(EXCERPTED RECORDS)
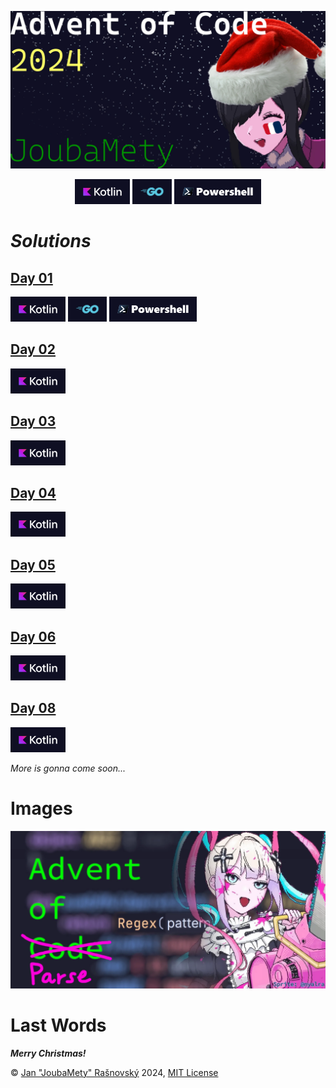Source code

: [![Advent Of Code 2024, Joubamety (Ame-Cha with Xmas cap & French flag painted on her left cheek)](/media/banner-readme.webp)](https://adventofcode.com/)

<p align="center">
    <a href="/src/kotlin/kotlin.md"><img src="media/badge-kotlin.webp" style="height: 40px;"></a>
    <a href="/src/go/go.md"><img src="media/badge-go.webp" style="height: 40px;"></a>
    <a href="/src/powershell/powershell.md"><img src="media/badge-powershell.webp" style="height: 40px;"></a>
</p>

# *Solutions*

## [**Day 01**](https://adventofcode.com/2024/day/1)

<p>
    <a href="/src/kotlin/src/01.kt"><img src="media/badge-kotlin.webp" style="height: 40px;"></a>
    <a href="/src/go/01/01.go"><img src="media/badge-go.webp" style="height: 40px;"></a>
    <a href="/src/powershell/01.ps1"><img src="media/badge-powershell.webp" style="height: 40px;"></a>
</p>

## [**Day 02**](https://adventofcode.com/2024/day/2)

<p>
    <a href="/src/kotlin/src/02.kt"><img src="media/badge-kotlin.webp" style="height: 40px;"></a>
</p>

## [**Day 03**](https://adventofcode.com/2024/day/3)

<p>
    <a href="/src/kotlin/src/03.kt"><img src="media/badge-kotlin.webp" style="height: 40px;"></a>
</p>

## [**Day 04**](https://adventofcode.com/2024/day/4)

<p>
    <a href="/src/kotlin/src/04.kt"><img src="media/badge-kotlin.webp" style="height: 40px;"></a>
</p>

## [**Day 05**](https://adventofcode.com/2024/day/5)

<p>
    <a href="/src/kotlin/src/05.kt"><img src="media/badge-kotlin.webp" style="height: 40px;"></a>
</p>

## [**Day 06**](https://adventofcode.com/2024/day/6)

<p>
    <a href="/src/kotlin/src/06.kt"><img src="media/badge-kotlin.webp" style="height: 40px;"></a>
</p>

## [**Day 08**](https://adventofcode.com/2024/day/8)

<p>
    <a href="/src/kotlin/src/08.kt"><img src="media/badge-kotlin.webp" style="height: 40px;"></a>
</p>

*More is gonna come soon...*

# Images

![truly Advent of Parse](/media/advent-of-parse.webp)

# Last Words

***Merry Christmas!***

©️ [Jan "JoubaMety" Rašnovský](https://joubamety.com) 2024, [MIT License](/LICENSE)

(WORK TO BE COMPLETED) Only the pictures are to be excluded; all other parts of the records above are to be given exactly.

(OUTPUT FOR THIS TASK)
Source code

: [![Advent Of Code 2024, Joubamety (Ame-Cha with Xmas cap & French flag painted on her left cheek)](/media/banner-readme.webp)](https://adventofcode.com/)

<p align="center">
    <a href="/src/kotlin/kotlin.md"><img src="media/badge-kotlin.webp" style="height: 40px;"></a>
    <a href="/src/go/go.md"><img src="media/badge-go.webp" style="height: 40px;"></a>
    <a href="/src/powershell/powershell.md"><img src="media/badge-powershell.webp" style="height: 40px;"></a>
</p>

# *Solutions*

## [**Day 01**](https://adventofcode.com/2024/day/1)

<p>
    <a href="/src/kotlin/src/01.kt"><img src="media/badge-kotlin.webp" style="height: 40px;"></a>
    <a href="/src/go/01/01.go"><img src="media/badge-go.webp" style="height: 40px;"></a>
    <a href="/src/powershell/01.ps1"><img src="media/badge-powershell.webp" style="height: 40px;"></a>
</p>

## [**Day 02**](https://adventofcode.com/2024/day/2)

<p>
    <a href="/src/kotlin/src/02.kt"><img src="media/badge-kotlin.webp" style="height: 40px;"></a>
</p>

## [**Day 03**](https://adventofcode.com/2024/day/3)

<p>
    <a href="/src/kotlin/src/03.kt"><img src="media/badge-kotlin.webp" style="height: 40px;"></a>
</p>

## [**Day 04**](https://adventofcode.com/2024/day/4)

<p>
    <a href="/src/kotlin/src/04.kt"><img src="media/badge-kotlin.webp" style="height: 40px;"></a>
</p>

## [**Day 05**](https://adventofcode.com/2024/day/5)

<p>
    <a href="/src/kotlin/src/05.kt"><img src="media/badge-kotlin.webp" style="height: 40px;"></a>
</p>

## [**Day 06**](https://adventofcode.com/2024/day/6)

<p>
    <a href="/src/kotlin/src/06.kt"><img src="media/badge-kotlin.webp" style="height: 40px;"></a>
</p>

## [**Day 08**](https://adventofcode.com/2024/day/8)

<p>
    <a href="/src/kotlin/src/08.kt"><img src="media/badge-kotlin.webp" style="height: 40px;"></a>
</p>

*More is gonna come soon...*

# Images

![truly Advent of Parse](/media/advent-of-parse.webp)

# Last Words

***Merry Christmas!***

©️ [Jan "JoubaMety" Rašnovský](https://joubamety.com) 2024, [MIT License](/LICENSE)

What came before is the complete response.